**HOW TO COMPLETE THIS TASK:**
Search each line below for the word "single" and list those that contain it.

==================================================

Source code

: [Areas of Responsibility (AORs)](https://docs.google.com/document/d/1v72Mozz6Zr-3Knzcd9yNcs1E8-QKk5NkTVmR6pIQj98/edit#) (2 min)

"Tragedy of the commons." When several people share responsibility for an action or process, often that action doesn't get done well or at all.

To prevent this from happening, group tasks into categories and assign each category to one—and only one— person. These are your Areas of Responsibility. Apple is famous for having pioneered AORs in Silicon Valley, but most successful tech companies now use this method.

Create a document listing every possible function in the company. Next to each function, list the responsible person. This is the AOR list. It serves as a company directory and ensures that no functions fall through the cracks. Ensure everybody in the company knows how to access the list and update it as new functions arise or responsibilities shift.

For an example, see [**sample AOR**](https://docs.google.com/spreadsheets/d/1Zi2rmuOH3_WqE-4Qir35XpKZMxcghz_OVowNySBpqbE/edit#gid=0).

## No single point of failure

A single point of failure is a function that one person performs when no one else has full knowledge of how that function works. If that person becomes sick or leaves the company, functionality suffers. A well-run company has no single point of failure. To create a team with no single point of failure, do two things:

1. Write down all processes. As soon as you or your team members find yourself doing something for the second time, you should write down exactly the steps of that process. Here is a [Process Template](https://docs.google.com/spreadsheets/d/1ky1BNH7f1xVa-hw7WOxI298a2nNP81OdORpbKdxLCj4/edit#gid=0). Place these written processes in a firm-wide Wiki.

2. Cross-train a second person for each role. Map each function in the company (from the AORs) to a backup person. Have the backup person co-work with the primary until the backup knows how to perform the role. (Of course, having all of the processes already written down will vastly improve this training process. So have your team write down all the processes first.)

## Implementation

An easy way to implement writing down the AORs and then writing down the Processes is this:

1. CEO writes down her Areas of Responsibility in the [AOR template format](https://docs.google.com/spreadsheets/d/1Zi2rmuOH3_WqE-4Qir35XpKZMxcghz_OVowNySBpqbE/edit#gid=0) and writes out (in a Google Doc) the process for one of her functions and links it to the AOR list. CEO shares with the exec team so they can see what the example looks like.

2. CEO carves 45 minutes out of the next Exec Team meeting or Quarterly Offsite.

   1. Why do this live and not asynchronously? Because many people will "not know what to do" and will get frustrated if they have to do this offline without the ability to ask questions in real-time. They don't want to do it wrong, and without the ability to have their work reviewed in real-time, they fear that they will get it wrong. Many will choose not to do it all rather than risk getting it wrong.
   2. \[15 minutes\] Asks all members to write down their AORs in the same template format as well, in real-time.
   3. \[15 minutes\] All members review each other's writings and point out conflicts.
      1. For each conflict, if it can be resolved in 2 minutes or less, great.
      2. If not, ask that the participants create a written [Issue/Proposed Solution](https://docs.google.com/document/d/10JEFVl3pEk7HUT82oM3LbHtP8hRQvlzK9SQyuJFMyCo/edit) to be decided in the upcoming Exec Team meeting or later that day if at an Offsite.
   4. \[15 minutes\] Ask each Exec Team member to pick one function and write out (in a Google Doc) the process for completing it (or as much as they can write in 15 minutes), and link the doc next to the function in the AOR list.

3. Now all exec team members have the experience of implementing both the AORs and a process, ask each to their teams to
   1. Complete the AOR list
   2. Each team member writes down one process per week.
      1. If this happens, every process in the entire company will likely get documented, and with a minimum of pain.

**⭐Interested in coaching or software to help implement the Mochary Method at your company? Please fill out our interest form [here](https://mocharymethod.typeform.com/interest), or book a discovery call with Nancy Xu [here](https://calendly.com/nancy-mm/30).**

==================================================

**THE COMPLETED TASK:**
## No single point of failure
A single point of failure is a function that one person performs when no one else has full knowledge of how that function works. If that person becomes sick or leaves the company, functionality suffers. A well-run company has no single point of failure. To create a team with no single point of failure, do two things:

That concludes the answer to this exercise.